▶ What needs to be done: Every line of the records below from the line with "<h2>Tips for Using Rock Climb</h2>" up to and including the line with "<li>Be aware of" must be reproduced exactly, and no line outside that range.

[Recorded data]
- - - - -

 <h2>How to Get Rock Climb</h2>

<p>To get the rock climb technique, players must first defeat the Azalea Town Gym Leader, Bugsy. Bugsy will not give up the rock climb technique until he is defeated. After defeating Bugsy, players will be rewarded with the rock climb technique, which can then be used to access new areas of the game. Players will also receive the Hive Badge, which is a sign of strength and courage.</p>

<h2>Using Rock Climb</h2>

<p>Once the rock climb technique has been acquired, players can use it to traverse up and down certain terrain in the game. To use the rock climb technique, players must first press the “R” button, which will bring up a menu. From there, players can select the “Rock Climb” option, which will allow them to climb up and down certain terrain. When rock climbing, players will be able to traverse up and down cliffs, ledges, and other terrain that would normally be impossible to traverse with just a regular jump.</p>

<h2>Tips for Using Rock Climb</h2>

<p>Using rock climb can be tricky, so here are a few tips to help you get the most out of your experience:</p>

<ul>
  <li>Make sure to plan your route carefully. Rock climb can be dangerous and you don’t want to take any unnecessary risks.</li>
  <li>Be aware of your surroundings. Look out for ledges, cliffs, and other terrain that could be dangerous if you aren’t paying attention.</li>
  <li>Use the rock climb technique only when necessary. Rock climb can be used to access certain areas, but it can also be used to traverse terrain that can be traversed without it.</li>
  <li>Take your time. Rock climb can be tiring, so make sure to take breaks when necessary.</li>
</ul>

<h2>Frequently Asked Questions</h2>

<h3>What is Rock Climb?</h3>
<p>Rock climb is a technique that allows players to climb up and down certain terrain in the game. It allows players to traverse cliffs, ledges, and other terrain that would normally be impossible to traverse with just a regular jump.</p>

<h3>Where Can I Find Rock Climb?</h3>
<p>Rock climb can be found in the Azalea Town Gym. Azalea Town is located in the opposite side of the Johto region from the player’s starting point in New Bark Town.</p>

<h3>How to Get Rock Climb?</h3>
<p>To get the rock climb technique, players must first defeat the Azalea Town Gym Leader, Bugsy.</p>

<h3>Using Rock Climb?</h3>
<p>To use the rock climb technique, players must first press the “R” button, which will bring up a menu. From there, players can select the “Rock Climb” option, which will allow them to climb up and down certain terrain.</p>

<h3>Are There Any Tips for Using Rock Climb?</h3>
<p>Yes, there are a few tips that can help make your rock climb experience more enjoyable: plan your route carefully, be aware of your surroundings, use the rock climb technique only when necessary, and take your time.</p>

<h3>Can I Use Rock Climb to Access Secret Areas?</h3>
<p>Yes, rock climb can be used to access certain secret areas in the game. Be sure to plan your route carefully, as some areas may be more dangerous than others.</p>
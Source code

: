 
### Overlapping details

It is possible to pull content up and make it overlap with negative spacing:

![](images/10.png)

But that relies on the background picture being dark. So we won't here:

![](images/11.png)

- - - - -

▶ Task output:
<h2>Tips for Using Rock Climb</h2>

<p>Using rock climb can be tricky, so here are a few tips to help you get the most out of your experience:</p>

<ul>
  <li>Make sure to plan your route carefully. Rock climb can be dangerous and you don’t want to take any unnecessary risks.</li>
  <li>Be aware of your surroundings. Look out for ledges, cliffs, and other terrain that could be dangerous if you aren’t paying attention.</li>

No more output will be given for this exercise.